### [What to work on]
Among the entries below, how many lines include "algebraic"? Answer with the number only.

### [Listed records]

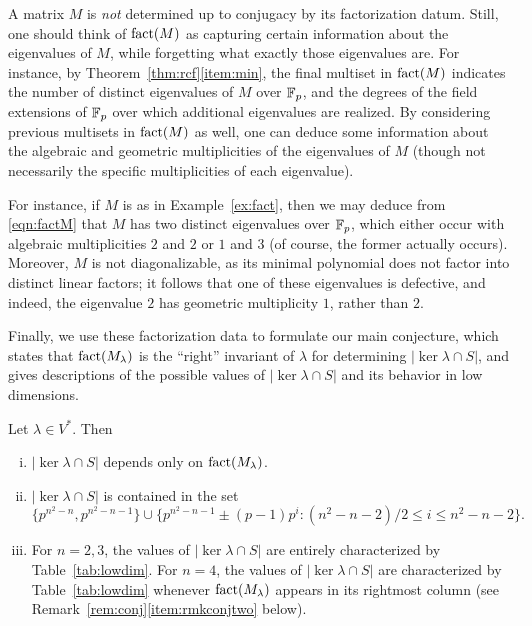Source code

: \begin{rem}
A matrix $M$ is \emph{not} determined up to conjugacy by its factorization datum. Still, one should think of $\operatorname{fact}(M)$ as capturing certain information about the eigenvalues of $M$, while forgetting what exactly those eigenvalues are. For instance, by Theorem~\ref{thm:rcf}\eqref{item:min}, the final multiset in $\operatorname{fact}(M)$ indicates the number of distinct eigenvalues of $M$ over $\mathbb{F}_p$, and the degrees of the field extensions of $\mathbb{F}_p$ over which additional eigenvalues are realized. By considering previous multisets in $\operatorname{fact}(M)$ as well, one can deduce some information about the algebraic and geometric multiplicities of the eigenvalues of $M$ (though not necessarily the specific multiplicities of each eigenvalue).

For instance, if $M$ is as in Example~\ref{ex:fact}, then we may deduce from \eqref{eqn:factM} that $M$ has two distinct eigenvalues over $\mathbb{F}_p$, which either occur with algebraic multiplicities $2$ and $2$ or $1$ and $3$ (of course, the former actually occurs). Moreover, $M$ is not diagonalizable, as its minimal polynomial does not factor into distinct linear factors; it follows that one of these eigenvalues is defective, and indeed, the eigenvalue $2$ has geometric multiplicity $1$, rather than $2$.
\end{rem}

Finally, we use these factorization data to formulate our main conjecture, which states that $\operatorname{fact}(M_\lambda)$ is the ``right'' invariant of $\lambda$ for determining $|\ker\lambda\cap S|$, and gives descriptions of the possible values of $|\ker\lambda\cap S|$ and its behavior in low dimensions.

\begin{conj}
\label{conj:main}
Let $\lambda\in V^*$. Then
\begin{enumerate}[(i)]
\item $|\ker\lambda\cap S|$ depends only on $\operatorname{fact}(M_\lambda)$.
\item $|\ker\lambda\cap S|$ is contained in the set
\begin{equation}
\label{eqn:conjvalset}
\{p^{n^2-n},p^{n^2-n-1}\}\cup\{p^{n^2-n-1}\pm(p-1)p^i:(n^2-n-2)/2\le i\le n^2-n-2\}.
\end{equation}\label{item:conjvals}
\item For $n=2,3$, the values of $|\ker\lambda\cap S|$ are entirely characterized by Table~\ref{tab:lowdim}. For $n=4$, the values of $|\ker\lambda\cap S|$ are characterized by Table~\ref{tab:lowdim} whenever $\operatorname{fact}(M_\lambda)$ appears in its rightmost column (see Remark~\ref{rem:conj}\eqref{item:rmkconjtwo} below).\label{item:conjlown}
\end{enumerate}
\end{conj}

==

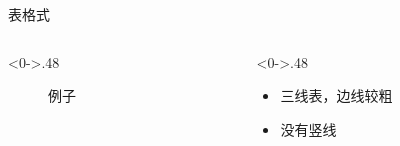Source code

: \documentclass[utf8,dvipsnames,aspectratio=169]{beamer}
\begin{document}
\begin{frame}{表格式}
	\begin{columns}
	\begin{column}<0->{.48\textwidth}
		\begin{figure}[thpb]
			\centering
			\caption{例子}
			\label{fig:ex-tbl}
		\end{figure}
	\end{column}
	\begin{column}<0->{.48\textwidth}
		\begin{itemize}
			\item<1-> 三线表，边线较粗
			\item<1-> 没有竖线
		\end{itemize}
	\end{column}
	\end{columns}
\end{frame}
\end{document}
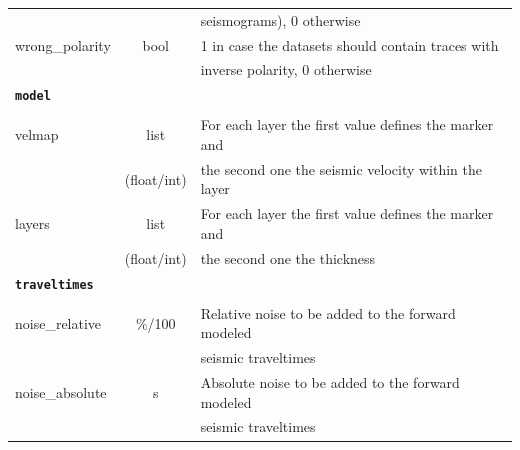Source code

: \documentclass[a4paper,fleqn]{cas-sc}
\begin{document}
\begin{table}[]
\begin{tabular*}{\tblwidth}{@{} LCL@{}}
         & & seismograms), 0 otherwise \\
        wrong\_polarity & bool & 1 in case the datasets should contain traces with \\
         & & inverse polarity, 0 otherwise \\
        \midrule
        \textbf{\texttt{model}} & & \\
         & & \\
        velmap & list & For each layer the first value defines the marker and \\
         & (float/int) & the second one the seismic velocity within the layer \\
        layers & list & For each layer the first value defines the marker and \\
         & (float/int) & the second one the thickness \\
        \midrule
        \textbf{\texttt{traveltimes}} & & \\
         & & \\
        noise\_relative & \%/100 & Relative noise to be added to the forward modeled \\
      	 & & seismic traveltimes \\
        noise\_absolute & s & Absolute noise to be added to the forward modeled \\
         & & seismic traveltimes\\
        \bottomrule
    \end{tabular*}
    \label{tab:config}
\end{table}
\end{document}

### [Reply to the task]
2